First, a closer look at Grim Harvest:

Once per turn when you kill one or more creatures with a spell of 1st level or higher, you regain hit points [...]

On each creature's turn, you have a chance to regain HP with Grim Harvest (including your own). The trick will be dealing damage on each enemy's turn. For that, we turn to the 4th-level necromancy spell shadow of moil (XGtE, p. 164):

whenever a creature within 10 feet of you hits you with an attack, the shadows lash out at that creature, dealing it 2d8 necrotic damage.

Assuming (as your question states) that one creature dies each turn, shadow of moil will provide infinite HP. There is no limit to the number of turns per round. You'll need to multiclass warlock (or bard), since shadow of moil is warlock-only.

Non-infinite creatures

Even a non-infinite amount of creatures will provide a very large amount of HP. I'll use quicklings (XGtE, p. 187), since they're really fast. I'll also assume that every attack hits, and every quickling is one-shotted by shadow of moil, which means that we don't have to worry about moving them after they attack. (Body disposal is left as an exercise for the reader.)

In order for shadow of moil to trigger, a quickling needs to attack from 10 feet or closer with its ranged/melee dagger attack. With a speed of 120 feet, a quickling will need to start within 130 feet of you to get into range.

Let's assume we're playing on a grid, which turns the circle of quickling attackers into a square. That square is 53 grid squares (265 feet) on a side, totalling 2 808 squares, if we leave out the one you're standing in. Since quicklings are tiny, four can fit in one square, meaning that 11 232 quicklings are able to attack in the first round.

Necromancer 7 / Bard 10 / Sorcerer 3 gets you Grim Harvest, shadow of moil, and Extended Spell. You upcast shadow of moil to 9th level (and apply Extended Spell), granting you 27 HP from each quickling, for a total of 303 264 HP in the first round. More quicklings will have no trouble keeping up the pace (by following their ill-fated brethren towards you), giving you a total of 6 065 280 HP in 2 minutes.

That's just using the ground. Next, you can fill the skies above you with owls. An owl needs to start within 60 feet of you to be able to attack, which leaves a 27 x 27 x 13.5 grid square area above you where owls may start. (The 0.5 comes from the half-square above the heads of the quicklings on the ground.) Owls are tiny and can fly, so 8 of them fit in each square. A total of 78 732 owls can attack in the first round. After 2 minutes, the horde of owls and quicklings combine to grant you 48 580 560 HP.

Prismatic wall (an abjuration spell) pushes that...further

If you're willing to use spells from any school, long duration damage spells are the way to go. (Thanks to Someone_Evil in the comments!)

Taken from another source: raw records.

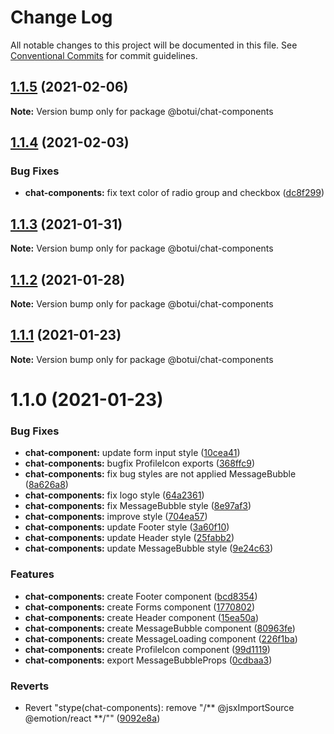 # Change Log

All notable changes to this project will be documented in this file.
See [Conventional Commits](https://conventionalcommits.org) for commit guidelines.

## [1.1.5](https://github.com/aiji42/botui-child-next/compare/@botui/chat-components@1.1.4...@botui/chat-components@1.1.5) (2021-02-06)

**Note:** Version bump only for package @botui/chat-components





## [1.1.4](https://github.com/aiji42/botui-child-next/compare/@botui/chat-components@1.1.3...@botui/chat-components@1.1.4) (2021-02-03)


### Bug Fixes

* **chat-components:** fix text color of radio group and checkbox ([dc8f299](https://github.com/aiji42/botui-child-next/commit/dc8f299df94a2de593e15f05ae0fb69aa623cd8e))





## [1.1.3](https://github.com/aiji42/botui-child-next/compare/@botui/chat-components@1.1.2...@botui/chat-components@1.1.3) (2021-01-31)

**Note:** Version bump only for package @botui/chat-components





## [1.1.2](https://github.com/aiji42/botui-child-next/compare/@botui/chat-components@1.1.1...@botui/chat-components@1.1.2) (2021-01-28)

**Note:** Version bump only for package @botui/chat-components





## [1.1.1](https://github.com/aiji42/botui-child-next/compare/@botui/chat-components@1.1.0...@botui/chat-components@1.1.1) (2021-01-23)

**Note:** Version bump only for package @botui/chat-components





# 1.1.0 (2021-01-23)


### Bug Fixes

* **chat-component:** update form input style ([10cea41](https://github.com/aiji42/botui-child-next/commit/10cea4193af18f88e0606b3709d9df70e1210a40))
* **chat-components:** bugfix ProfileIcon exports ([368ffc9](https://github.com/aiji42/botui-child-next/commit/368ffc90a4964894c674646d4b929cedab3da5d2))
* **chat-components:** fix bug styles are not applied MessageBubble ([8a626a8](https://github.com/aiji42/botui-child-next/commit/8a626a883f03a163759e7df0b2b0c43815ea9994))
* **chat-components:** fix logo style ([64a2361](https://github.com/aiji42/botui-child-next/commit/64a2361592f71d61486744f8f76fbb9304448dcc))
* **chat-components:** fix MessageBubble style ([8e97af3](https://github.com/aiji42/botui-child-next/commit/8e97af3ec2c5382b58a9cfd751bb5a1ef3466239))
* **chat-components:** improve style ([704ea57](https://github.com/aiji42/botui-child-next/commit/704ea572fd50a335446d236fb6c21c7d7ac580ae))
* **chat-components:** update Footer style ([3a60f10](https://github.com/aiji42/botui-child-next/commit/3a60f10e5b67b24118f9e3f859b33ff0047ad169))
* **chat-components:** update Header style ([25fabb2](https://github.com/aiji42/botui-child-next/commit/25fabb29feedd2e3956c0bf264f8e4af3cfae58c))
* **chat-components:** update MessageBubble style ([9e24c63](https://github.com/aiji42/botui-child-next/commit/9e24c637355c63a2923d3b77580998f8c0a56755))


### Features

* **chat-components:** create Footer component ([bcd8354](https://github.com/aiji42/botui-child-next/commit/bcd8354d4fa403277b3ecc815d285de65ca5c3cd))
* **chat-components:** create Forms component ([1770802](https://github.com/aiji42/botui-child-next/commit/17708027433b18d6f70ab815887ebe30ab0eaf04))
* **chat-components:** create Header component ([15ea50a](https://github.com/aiji42/botui-child-next/commit/15ea50af2c94d96b106e52cf436105540f43d4b6))
* **chat-components:** create MessageBubble component ([80963fe](https://github.com/aiji42/botui-child-next/commit/80963fe0ee9fe75640c46d3d11f3de7cae6f6970))
* **chat-components:** create MessageLoading component ([226f1ba](https://github.com/aiji42/botui-child-next/commit/226f1ba3cebb7d9762402e5bc9efda15d93630b5))
* **chat-components:** create ProfileIcon component ([99d1119](https://github.com/aiji42/botui-child-next/commit/99d111971873af016baa7bb77b944b4d66ab15ee))
* **chat-components:** export MessageBubbleProps ([0cdbaa3](https://github.com/aiji42/botui-child-next/commit/0cdbaa316744726d0338af9e92cee714d9a8f0dc))


### Reverts

* Revert "stype(chat-components): remove "/** @jsxImportSource @emotion/react **/"" ([9092e8a](https://github.com/aiji42/botui-child-next/commit/9092e8a247f443122d245c604241c35cebf120c5))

A creature takes (a lot of) damage just from touching a prismatic wall, so creatures can now just Dash into it. There's nothing preventing the wall from floating in midair, so we'll use the 90 foot by 30 foot version high in the sky. Surrounded by owls, naturally.

Owls can reach the wall from 120 feet away in any direction, which gives us 66 x 54 x 48 grid squares of owls. Total owls: 1 368 576. We'll skip to the punch line here: 4 926 873 600 HP in 20 minutes.


Returning to reality

Alright, we've had our fun, but what about practical uses? Here are some good wizard spells for damage outside of your turn (the fact that none of these are necromancy spells is disappointing):

  • Evard's black tentacles [4] - mix of damage and control; save for no damage, though.
  • Sickening radiance [4] - nice large area; save for no damage, though.
  • Wall of fire [4] - easy to place (without interfering with allies).
  • Dawn [5] - big area, decent damage, and you can reposition it.
  • Maddening darkness [8] - massive area.
  • Prismatic wall [9] - big area, big damage, doesn't interfere with allies, non-concentration, blinds foes, and doesn't care about antimagic field. What a fantastic spell!

Any clerics looking to take 2 levels of wizard should strongly consider necromancy. Spirit guardians is practically begging to be used with Grim Harvest, and it's already a great spell that doesn't interfere with allies.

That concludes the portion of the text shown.